EXERCISE BRIEF
Copy out every line from the records that includes "party".
--- RECORDS PROVIDED Enclosed Below ---
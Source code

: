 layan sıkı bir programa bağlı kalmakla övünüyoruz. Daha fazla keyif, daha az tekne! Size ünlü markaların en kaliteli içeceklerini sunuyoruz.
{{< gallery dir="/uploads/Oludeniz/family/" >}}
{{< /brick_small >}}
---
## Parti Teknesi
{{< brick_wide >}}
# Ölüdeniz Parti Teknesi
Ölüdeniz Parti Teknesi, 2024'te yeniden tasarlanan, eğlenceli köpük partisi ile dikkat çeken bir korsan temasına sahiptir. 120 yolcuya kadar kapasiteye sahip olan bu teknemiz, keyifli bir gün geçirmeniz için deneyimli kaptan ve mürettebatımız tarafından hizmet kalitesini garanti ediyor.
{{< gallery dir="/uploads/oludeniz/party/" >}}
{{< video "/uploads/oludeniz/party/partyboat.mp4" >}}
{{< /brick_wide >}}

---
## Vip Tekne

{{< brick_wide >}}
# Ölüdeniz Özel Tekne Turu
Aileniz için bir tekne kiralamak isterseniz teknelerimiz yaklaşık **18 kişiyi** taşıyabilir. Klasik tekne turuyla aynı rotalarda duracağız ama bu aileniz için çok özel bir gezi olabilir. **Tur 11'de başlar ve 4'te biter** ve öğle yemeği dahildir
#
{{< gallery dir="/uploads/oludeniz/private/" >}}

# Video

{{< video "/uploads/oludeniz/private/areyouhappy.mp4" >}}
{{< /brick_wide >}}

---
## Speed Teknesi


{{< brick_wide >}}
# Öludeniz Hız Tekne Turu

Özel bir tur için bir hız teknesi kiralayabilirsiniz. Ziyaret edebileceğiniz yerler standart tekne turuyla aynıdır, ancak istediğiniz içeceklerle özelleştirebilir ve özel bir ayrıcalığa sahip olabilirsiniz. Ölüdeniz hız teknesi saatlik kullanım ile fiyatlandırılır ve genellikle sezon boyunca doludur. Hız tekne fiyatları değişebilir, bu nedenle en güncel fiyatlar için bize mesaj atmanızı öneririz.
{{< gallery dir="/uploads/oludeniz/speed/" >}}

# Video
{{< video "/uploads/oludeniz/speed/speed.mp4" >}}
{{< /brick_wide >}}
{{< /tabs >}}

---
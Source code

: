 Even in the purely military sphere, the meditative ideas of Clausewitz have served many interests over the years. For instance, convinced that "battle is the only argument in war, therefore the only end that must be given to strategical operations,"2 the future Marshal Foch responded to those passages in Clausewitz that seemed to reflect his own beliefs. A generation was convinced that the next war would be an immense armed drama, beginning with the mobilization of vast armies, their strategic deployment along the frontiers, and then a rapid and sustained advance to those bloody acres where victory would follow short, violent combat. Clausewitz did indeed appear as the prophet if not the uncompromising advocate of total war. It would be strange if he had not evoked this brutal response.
--- End of Enclosed RECORDS PROVIDED ---
ANSWER
{{< gallery dir="/uploads/oludeniz/party/" >}}
{{< video "/uploads/oludeniz/party/partyboat.mp4" >}}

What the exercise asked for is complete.